Knife I am replacing:
Currently using an Akifusa blue super migaki 240mm sujihiki which will be relegated to more meat related tasks afterwards.
Knife maintenance:
I have recently started freehand sharpening and have a couple of stones (320,1000,3000 grit). Thus far have been practicing on Dexter-Russell knives we have in the kitchen (which are much sharper now, though that speaks more of 10+ years of home use with no sharpening than anything else; they do cut smoothly through paper without tearing now, so thats something).
Not sure if I want to do anything beyond stropping on the yanagiba myself - mostly due to the fear of wrecking it, plus the few videos I found about the topic had wildly different instructions (flat grind along the edge vs convex grind with mud & natural stones, keeping the angle consistent vs it varying along the entire edge, etc.)

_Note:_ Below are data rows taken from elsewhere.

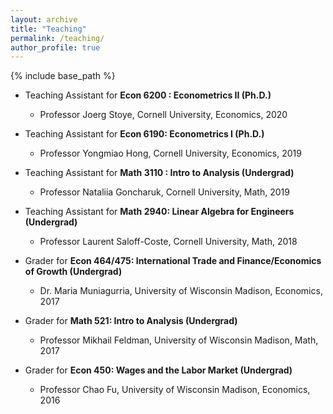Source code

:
 ```yaml
---
layout: archive
title: "Teaching"
permalink: /teaching/
author_profile: true
---
```


{% include base_path %}

<!-- {% for post in site.teaching reversed %}-->
<!--   {% include archive-single.html %}-->
<!-- {% endfor %}-->


* Teaching Assistant for **Econ 6200 : Econometrics II (Ph.D.)**
  * Professor Joerg Stoye, Cornell University, Economics, 2020

* Teaching Assistant for **Econ 6190: Econometrics I (Ph.D.)**
  * Professor Yongmiao Hong, Cornell University, Economics, 2019

* Teaching Assistant for **Math 3110 : Intro to Analysis (Undergrad)**
  * Professor Nataliia Goncharuk, Cornell University, Math, 2019

* Teaching Assistant for **Math 2940: Linear Algebra for Engineers (Undergrad)**
  * Professor Laurent Saloff-Coste, Cornell University, Math, 2018

* Grader for **Econ 464/475: International Trade and Finance/Economics of Growth (Undergrad)**
  * Dr. Maria Muniagurria, University of Wisconsin Madison, Economics, 2017

* Grader for **Math 521: Intro to Analysis (Undergrad)**
  * Professor Mikhail Feldman, University of Wisconsin Madison, Math, 2017

* Grader for **Econ 450: Wages and the Labor Market (Undergrad)**
  * Professor Chao Fu, University of Wisconsin Madison, Economics, 2016

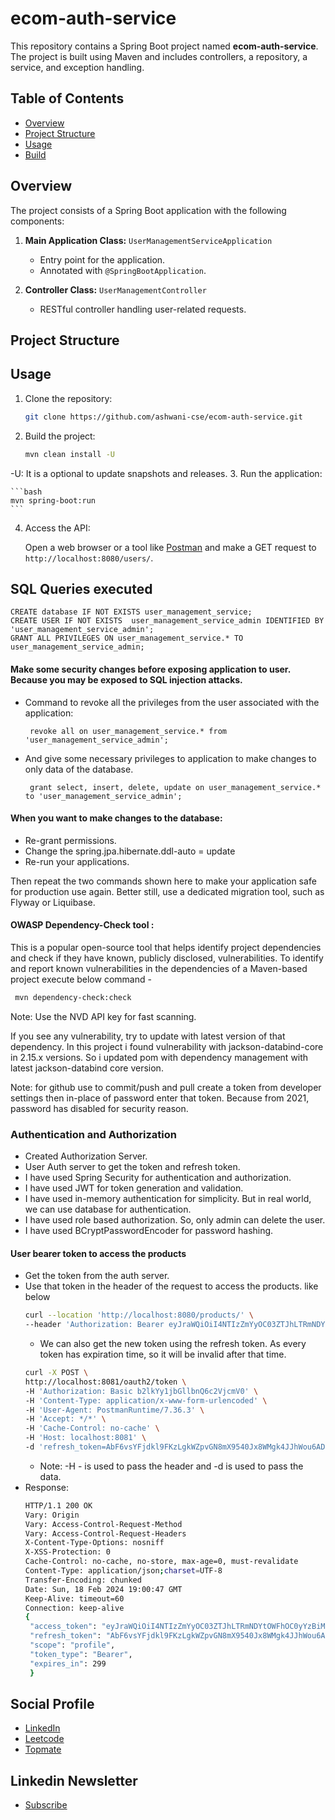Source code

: # ecom-auth-service

This repository contains a Spring Boot project named **ecom-auth-service**. The project is built using Maven and includes controllers, a repository, a service, and exception handling.

## Table of Contents
- [Overview](#overview)
- [Project Structure](#project-structure)
- [Usage](#usage)
- [Build](#build)

## Overview

The project consists of a Spring Boot application with the following components:

1. **Main Application Class:** `UserManagementServiceApplication`
    - Entry point for the application.
    - Annotated with `@SpringBootApplication`.

2. **Controller Class:** `UserManagementController`
    - RESTful controller handling user-related requests.

## Project Structure


## Usage

1. Clone the repository:

    ```bash
    git clone https://github.com/ashwani-cse/ecom-auth-service.git
    ```

2. Build the project:

    ```bash
    mvn clean install -U
    ```
-U: It is a optional to update snapshots and releases.
3. Run the application:

    ```bash
    mvn spring-boot:run
    ```

4. Access the API:

   Open a web browser or a tool like [Postman](https://www.postman.com/) and make a GET request to `http://localhost:8080/users/`.

## SQL Queries executed
```mysql
CREATE database IF NOT EXISTS user_management_service;
CREATE USER IF NOT EXISTS  user_management_service_admin IDENTIFIED BY 'user_management_service_admin';
GRANT ALL PRIVILEGES ON user_management_service.* TO user_management_service_admin;
```
#### Make some security changes before exposing application to user. Because you may be exposed to SQL injection attacks.
- Command to revoke all the privileges from the user associated with the application:
   ```mysql
    revoke all on user_management_service.* from 'user_management_service_admin';
    ```
- And give some necessary privileges to application to make changes to only data of the database.
   ```mysql
    grant select, insert, delete, update on user_management_service.* to 'user_management_service_admin';
    ```
#### When you want to make changes to the database:
-  Re-grant permissions.
- Change the spring.jpa.hibernate.ddl-auto =  update
- Re-run your applications.

Then repeat the two commands shown here to make your application safe for production use again. Better still, use a dedicated migration tool, such as Flyway or Liquibase.


#### OWASP Dependency-Check tool :
This is a popular open-source tool that helps identify project dependencies and check if they have known, publicly disclosed, vulnerabilities.
To identify and report known vulnerabilities in the dependencies of a Maven-based project execute below command -
   ```bash
    mvn dependency-check:check 
   ```
Note: Use the NVD API key for fast scanning.

If you see any vulnerability, try to update with latest version of that dependency.
In this project i found vulnerability with jackson-databind-core in 2.15.x versions.
So i updated pom with dependency management with latest jackson-databind core version.

Note: for github use to commit/push and pull
create a token from developer settings then in-place of password enter that token. Because from 2021, password has disabled for security reason.


### Authentication and Authorization
- Created Authorization Server.
- User Auth server to get the token and refresh token.
- I have used Spring Security for authentication and authorization.
- I have used JWT for token generation and validation.
- I have used in-memory authentication for simplicity. But in real world, we can use database for authentication.
- I have used role based authorization. So, only admin can delete the user.
- I have used BCryptPasswordEncoder for password hashing.

#### User bearer token to access the products
- Get the token from the auth server.
- Use that token in the header of the request to access the products. like below
   ```bash
  curl --location 'http://localhost:8080/products/' \
  --header 'Authorization: Bearer eyJraWQiOiI4NTIzZmYyOC03ZTJhLTRmNDYtOWFhOC0yYzBiMzE3ZjRmMWUiLCJhbGciOiJSUzI1NiJ9.eyJzdWIiOiJ1c2VyIiwiYXVkIjoib2lkYy1jbGllbnQiLCJuYmYiOjE3MDgyODI2NTgsInNjb3BlIjpbInByb2ZpbGUiXSwiaXNzIjoiaHR0cDovL2xvY2FsaG9zdDo4MDgxIiwiZXhwIjoxNzA4MjgyOTU4LCJpYXQiOjE3MDgyODI2NTgsImp0aSI6IjQ1NDVlYTQ5LWQxOWYtNDg1Mi05ZjRkLTgyZDQ2N2UyNzNjMiJ9.NDKn412YeoqbgwZnEXxF8ZVbT4hV4AUefKSVUM3TEQT71zir6zPhnViyzRxoeTIySt8HeaROxgKO5pz7NG3H-9aQz9WwLL9W991ki9f6kpcTOi7OJS9aLBsf7uAx7PW3Zpjtthwm7zEX9Z9MAZyEL4sV9Kp9EEyWAtmgN06zf3zBuCf1ChYAosqqRRpUMAU6t7Y0jXbfjOQ00D6Ej15xD9BhoIt51649XtoUOHeUyLOO9QXTlp-D4tKuwF9O7DoTHSJMV6gTe5A-dwhBlVcSlwfjZ-yE0VYjPuBsV_O-7aIS3qDwnE86bnzcSpWUS7UEycFknfwyV7zOgJCvH3WBRA' \
  ```
  - We can also get the new token using the refresh token. As every token has expiration time, so it will be invalid after that time.
   ```bash
  curl -X POST \
  http://localhost:8081/oauth2/token \
  -H 'Authorization: Basic b2lkYy1jbGllbnQ6c2VjcmV0' \
  -H 'Content-Type: application/x-www-form-urlencoded' \
  -H 'User-Agent: PostmanRuntime/7.36.3' \
  -H 'Accept: */*' \
  -H 'Cache-Control: no-cache' \
  -H 'Host: localhost:8081' \
  -d 'refresh_token=AbF6vsYFjdkl9FKzLgkWZpvGN8mX9540Jx8WMgk4JJhWou6ADMe2U_x8_HjxGGW_19cUoX_F-CR-5VhCxq-_AIPLtKTHZxwJTOeb8q9u5vtuz1KvILMiWRv52oykSXF4&grant_type=refresh_token'
    ```
    - Note: -H - is used to pass the header and -d is used to pass the data.
- Response: 
   ```bash
  HTTP/1.1 200 OK
  Vary: Origin
  Vary: Access-Control-Request-Method
  Vary: Access-Control-Request-Headers
  X-Content-Type-Options: nosniff
  X-XSS-Protection: 0
  Cache-Control: no-cache, no-store, max-age=0, must-revalidate
  Content-Type: application/json;charset=UTF-8
  Transfer-Encoding: chunked
  Date: Sun, 18 Feb 2024 19:00:47 GMT
  Keep-Alive: timeout=60
  Connection: keep-alive
  {
    "access_token": "eyJraWQiOiI4NTIzZmYyOC03ZTJhLTRmNDYtOWFhOC0yYzBiMzE3ZjRmMWUiLCJhbGciOiJSUzI1NiJ9.eyJzdWIiOiJ1c2VyIiwiYXVkIjoib2lkYy1jbGllbnQiLCJuYmYiOjE3MDgyODI4NDcsInNjb3BlIjpbInByb2ZpbGUiXSwiaXNzIjoiaHR0cDovL2xvY2FsaG9zdDo4MDgxIiwiZXhwIjoxNzA4MjgzMTQ3LCJpYXQiOjE3MDgyODI4NDcsImp0aSI6IjEyZjdkMzc3LTc3MTctNDQ2ZC1hOGE0LTAyOGY3NTI2N2ZhMyJ9.F5z_AC4BBJyFtTlzncFOdltoCZ8UoiQQ0M_-Yr3FU_3gWK6MlTJIDb8sGxMA1fiPEvREHMLrivnOeKNu82CaIeNGN6z45Zz5-iCXnxxsNK1gSn9Om4HpWF1eLubtXUS1T_VFGKXQ-IP3r_KFTV8tLwI6tVUWEU0i2TxfqinH835M07KA2WddxovQIiZ9x92NcX2oQBaZ9TC4z-yLJbd_uqRPfN4h5V1pcPHJeuOsDbH9Un4Oz1YjLdF7mI4ae6ThVWaui_p_c4N74SS16TTpYyTZIPmDqXn1Bpri4p4Q5FpNIlKtdcVexO6DOHiWnJOD6LHwC6jUPPHL-hJ8Q0CXgA",
    "refresh_token": "AbF6vsYFjdkl9FKzLgkWZpvGN8mX9540Jx8WMgk4JJhWou6ADMe2U_x8_HjxGGW_19cUoX_F-CR-5VhCxq-_AIPLtKTHZxwJTOeb8q9u5vtuz1KvILMiWRv52oykSXF4",
    "scope": "profile",
    "token_type": "Bearer",
    "expires_in": 299
    }
  ```

## Social Profile
- [LinkedIn](https://www.linkedin.com/in/ashwanicse/)
- [Leetcode](https://leetcode.com/ashwani__kumar/)
- [Topmate](https://topmate.io/ashwanikumar)
## Linkedin Newsletter
- [Subscribe](https://www.linkedin.com/newsletters/7084124970443767808/)
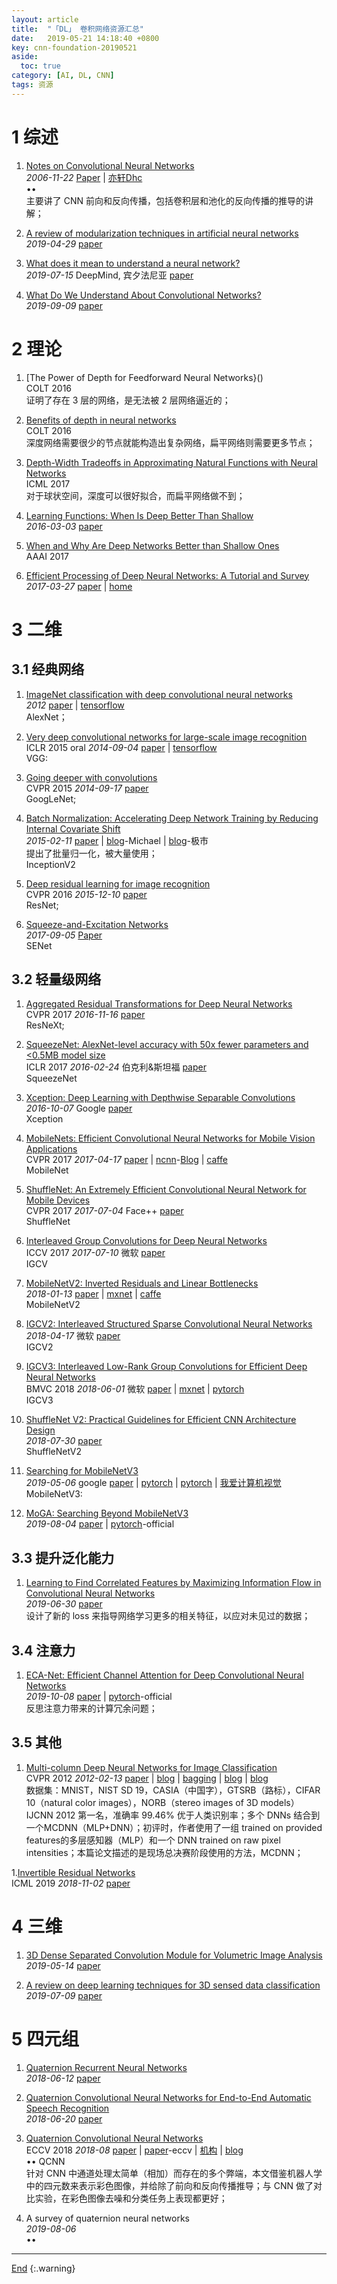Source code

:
 ```yaml
---
layout: article
title:  "「DL」 卷积网络资源汇总"
date:   2019-05-21 14:18:40 +0800
key: cnn-foundation-20190521
aside:
  toc: true
category: [AI, DL, CNN]
tags: 资源
---
```

<span id='head'></span>  
<!--more-->

# 1 综述

1. [Notes on Convolutional Neural Networks](http://cogprints.org/5869/1/cnn_tutorial.pdf)   
*2006-11-22* [Paper](http://cogprints.org/5869/1/cnn_tutorial.pdf) | [亦轩Dhc](https://www.cnblogs.com/daihengchen/p/5646526.html)   
$\bullet \bullet$   
主要讲了 CNN 前向和反向传播，包括卷积层和池化的反向传播的推导的讲解；        

1. [A review of modularization techniques in artificial neural networks](https://arxiv.org/abs/1904.12770)     
*2019-04-29* [paper](https://arxiv.org/abs/1904.12770)     


1. [What does it mean to understand a neural network?](http://cn.arxiv.org/abs/1907.06374)     
*2019-07-15* DeepMind, 宾夕法尼亚 [paper](https://arxiv.org/abs/1907.06374)    

1. [What Do We Understand About Convolutional Networks?](http://cn.arxiv.org/abs/1803.08834)    
*2019-09-09* [paper](https://arxiv.org/abs/1803.08834)  


# 2 理论
1. [The Power of Depth for Feedforward Neural Networks}()   
COLT 2016   
证明了存在 3 层的网络，是无法被 2 层网络逼近的；   

1. [Benefits of depth in neural networks]()    
COLT 2016   
深度网络需要很少的节点就能构造出复杂网络，扁平网络则需要更多节点；  

1. [Depth-Width Tradeoffs in Approximating Natural Functions with Neural Networks]()   
ICML 2017   
对于球状空间，深度可以很好拟合，而扁平网络做不到；   

1. [Learning Functions: When Is Deep Better Than Shallow](http://cn.arxiv.org/abs/1603.00988)    
*2016-03-03* [paper](https://arxiv.org/abs/1603.00988)    

1. [When and Why Are Deep Networks Better than Shallow Ones]()    
AAAI 2017     

1. [Efficient Processing of Deep Neural Networks: A Tutorial and Survey](https://arxiv.org/abs/1703.09039)     
*2017-03-27* [paper](https://arxiv.org/abs/1703.09039) | [home](http://eyeriss.mit.edu/tutorial.html)        


# 3 二维
## 3.1 经典网络
1. [ImageNet classification with deep convolutional neural networks](https://papers.nips.cc/paper/4824-imagenet-classification-with-deep-convolutional-neural-networks.pdf)     
*2012* [paper](https://papers.nips.cc/paper/4824-imagenet-classification-with-deep-convolutional-neural-networks.pdf) | [tensorflow](https://github.com/Abhisek-/AlexNet)    
AlexNet；     

1. [Very deep convolutional networks for large-scale image recognition](http://cn.arxiv.org/abs/1409.1556)    
ICLR 2015 oral *2014-09-04* [paper](https://arxiv.org/abs/1409.1556) | [tensorflow](https://github.com/Abhisek-/VGG)       
VGG:    

1. [Going deeper with convolutions](http://cn.arxiv.org/abs/1409.4842)     
CVPR 2015 *2014-09-17* [paper](https://arxiv.org/abs/1409.4842)     
GoogLeNet;     

1. [Batch Normalization: Accelerating Deep Network Training by Reducing Internal Covariate Shift](http://cn.arxiv.org/abs/1502.03167)     
*2015-02-11* [paper](https://arxiv.org/abs/1502.03167) | [blog](https://zhuanlan.zhihu.com/p/50444499)-Michael | [blog](http://old-101.cvmart.net/community/article/detail/368)-极市          
提出了批量归一化，被大量使用；   
InceptionV2    

1. [Deep residual learning for image recognition](http://cn.arxiv.org/abs/1512.03385)     
CVPR 2016 *2015-12-10* [paper](https://arxiv.org/abs/1512.03385)     
ResNet;    

1. [Squeeze-and-Excitation Networks](http://cn.arxiv.org/abs/1709.01507)   
*2017-09-05* [Paper](https://arxiv.org/abs/1709.01507)   
SENet   

## 3.2 轻量级网络
1. [Aggregated Residual Transformations for Deep Neural Networks](http://cn.arxiv.org/abs/1611.05431)     
CVPR 2017 *2016-11-16* [paper](https://arxiv.org/abs/1611.05431)     
ResNeXt;     

1. [SqueezeNet: AlexNet-level accuracy with 50x fewer parameters and <0.5MB model size](http://cn.arxiv.org/abs/1602.07360)    
ICLR 2017 *2016-02-24* 伯克利&斯坦福 [paper](https://arxiv.org/abs/1602.07360)    
SqueezeNet     

1. [Xception: Deep Learning with Depthwise Separable Convolutions](http://cn.arxiv.org/abs/1610.02357)    
*2016-10-07* Google [paper](https://arxiv.org/abs/1610.02357)    
Xception     

1. [MobileNets: Efficient Convolutional Neural Networks for Mobile Vision Applications](http://cn.arxiv.org/abs/1704.04861)    
CVPR 2017 *2017-04-17* [paper](https://arxiv.org/abs/1704.04861) | [ncnn](https://github.com/Revo-Future/ncnn_mobileNet)-[Blog](https://blog.csdn.net/computerme/article/details/77876633) | [caffe](https://github.com/shicai/MobileNet-Caffe)      
MobileNet     

1. [ShuffleNet: An Extremely Efficient Convolutional Neural Network for Mobile Devices](http://cn.arxiv.org/abs/1707.01083)     
CVPR 2017 *2017-07-04* Face++ [paper](https://arxiv.org/abs/1707.01083)     
ShuffleNet     

1. [Interleaved Group Convolutions for Deep Neural Networks](http://cn.arxiv.org/abs/1707.02725)     
ICCV 2017 *2017-07-10* 微软 [paper](https://arxiv.org/abs/1707.02725)    
IGCV     

1. [MobileNetV2: Inverted Residuals and Linear Bottlenecks](http://cn.arxiv.org/abs/1801.04381)     
*2018-01-13* [paper](https://arxiv.org/abs/1801.04381) | [mxnet](https://github.com/liangfu/mxnet-mobilenet-v2) | [caffe](https://github.com/shicai/MobileNet-Caffe)    
MobileNetV2      

1. [IGCV2: Interleaved Structured Sparse Convolutional Neural Networks](http://cn.arxiv.org/abs/1804.06202)     
*2018-04-17* 微软 [paper](https://arxiv.org/abs/1804.06202)     
IGCV2     

1. [IGCV3: Interleaved Low-Rank Group Convolutions for Efficient Deep Neural Networks](http://cn.arxiv.org/abs/1806.00178)     
BMVC 2018 *2018-06-01* 微软 [paper](https://arxiv.org/abs/1806.00178) | [mxnet](https://github.com/homles11/IGCV3) | [pytorch](https://github.com/xxradon/IGCV3-pytorch)              
IGCV3     

1. [ShuffleNet V2: Practical Guidelines for Efficient CNN Architecture Design](http://cn.arxiv.org/abs/1807.11164v1)     
*2018-07-30* [paper](https://arxiv.org/abs/1807.11164v1)    
ShuffleNetV2    

1. [Searching for MobileNetV3](http://cn.arxiv.org/abs/1905.02244)   
*2019-05-06* google [paper](https://arxiv.org/abs/1905.02244) | [pytorch](https://github.com/xiaolai-sqlai/mobilenetv3) | [pytorch](https://github.com/shanglianlm0525/MobileNetV3-Pytorch) | [我爱计算机视觉](https://www.jiqizhixin.com/articles/2019-05-09-2)   
MobileNetV3:    

1. [MoGA: Searching Beyond MobileNetV3](http://cn.arxiv.org/abs/1908.01314)     
*2019-08-04* [paper](https://arxiv.org/abs/1908.01314) | [pytorch](https://github.com/xiaomi-automl/MoGA)-official          

## 3.3 提升泛化能力
1. [Learning to Find Correlated Features by Maximizing Information Flow in Convolutional Neural Networks](http://cn.arxiv.org/abs/1907.00348)   
*2019-06-30*  [paper](https://arxiv.org/abs/1907.00348)    
设计了新的 loss 来指导网络学习更多的相关特征，以应对未见过的数据；    


## 3.4 注意力
1. [ECA-Net: Efficient Channel Attention for Deep Convolutional Neural Networks](http://cn.arxiv.org/abs/1910.03151)    
*2019-10-08* [paper](https://arxiv.org/abs/1910.03151) | [pytorch](https://github.com/BangguWu/ECANet)-official         
反思注意力带来的计算冗余问题；    

## 3.5 其他
<span id="MCDNN">  </span>      
1. [Multi-column Deep Neural Networks for Image Classification](http://cn.arxiv.org/abs/1202.2745)      
CVPR 2012 *2012-02-13* [paper](https://arxiv.org/abs/1202.2745) | [blog](https://blog.csdn.net/Zhaohui1995_Yang/article/details/51407067) | [bagging](https://www.cnblogs.com/maybe2030/p/4652492.html) | [blog](https://blog.csdn.net/liangjunsheng0426/article/details/53997352) | [blog](https://blog.csdn.net/u010529217/article/details/38701703)     
数据集：MNIST，NIST SD 19，CASIA（中国字），GTSRB（路标），CIFAR 10（natural color images），NORB（stereo images of 3D models）     
IJCNN 2012 第一名，准确率 99.46% 优于人类识别率；多个 DNNs 结合到一个MCDNN（MLP+DNN）；初评时，作者使用了一组 trained on provided features的多层感知器（MLP）和一个 DNN trained on raw pixel intensities；本篇论文描述的是现场总决赛阶段使用的方法，MCDNN；         

1.[Invertible Residual Networks](https://arxiv.org/abs/1811.00995)   
ICML 2019 *2018-11-02* [paper](https://arxiv.org/abs/1811.00995)  


# 4 三维
1. [3D Dense Separated Convolution Module for Volumetric Image Analysis](http://cn.arxiv.org/abs/1905.08608)   
*2019-05-14* [paper](https://arxiv.org/abs/1905.08608)   

1. [A review on deep learning techniques for 3D sensed data classification](http://cn.arxiv.org/abs/1907.04444)    
*2019-07-09* [paper](https://arxiv.org/abs/1907.04444)    

# 5 四元组
1. [Quaternion Recurrent Neural Networks](http://cn.arxiv.org/abs/1806.04418)    
*2018-06-12* [paper](https://arxiv.org/abs/1806.04418)    

1. [Quaternion Convolutional Neural Networks for End-to-End Automatic Speech Recognition](http://cn.arxiv.org/abs/1806.07789)    
*2018-06-20* [paper](https://arxiv.org/abs/1806.07789)    

1. [Quaternion Convolutional Neural Networks](http://cn.arxiv.org/abs/1903.00658)    
ECCV 2018 *2018-08* [paper](https://arxiv.org/abs/1903.00658) | [paper](http://openaccess.thecvf.com/content_ECCV_2018/papers/Xuanyu_Zhu_Quaternion_Convolutional_Neural_ECCV_2018_paper.pdf)-eccv | [机构](https://infiniaml.com/2018/09/10/infinia-ml-research-accepted-nips-2018/) | [blog](https://www.jianshu.com/p/7fd2e31d86e8)     
$\bullet \bullet$ QCNN    
针对 CNN 中通道处理太简单（相加）而存在的多个弊端，本文借鉴机器人学中的四元数来表示彩色图像，并给除了前向和反向传播推导；与 CNN 做了对比实验，在彩色图像去噪和分类任务上表现都更好；   

1. A survey of quaternion neural networks    
*2019-08-06*     
$\bullet \bullet$    

-------------------  
[End](#head)
{:.warning}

In terms of boards I got a teak wood cutting board that seems to be working well.
Extra:
Anyone have experience with sashimi & nigiri sushi cutting (salmon preferable) with both sujihiki and yanagiba that could share their experience? The only comparisons online I found gravitate towards the "if its for sashimi, yanagiba is the only option" opinion, with those mentioning sujihiki knives state that their knives were thinned extensively / turned into single bevels (not sure how) in order to get the same cutting performance.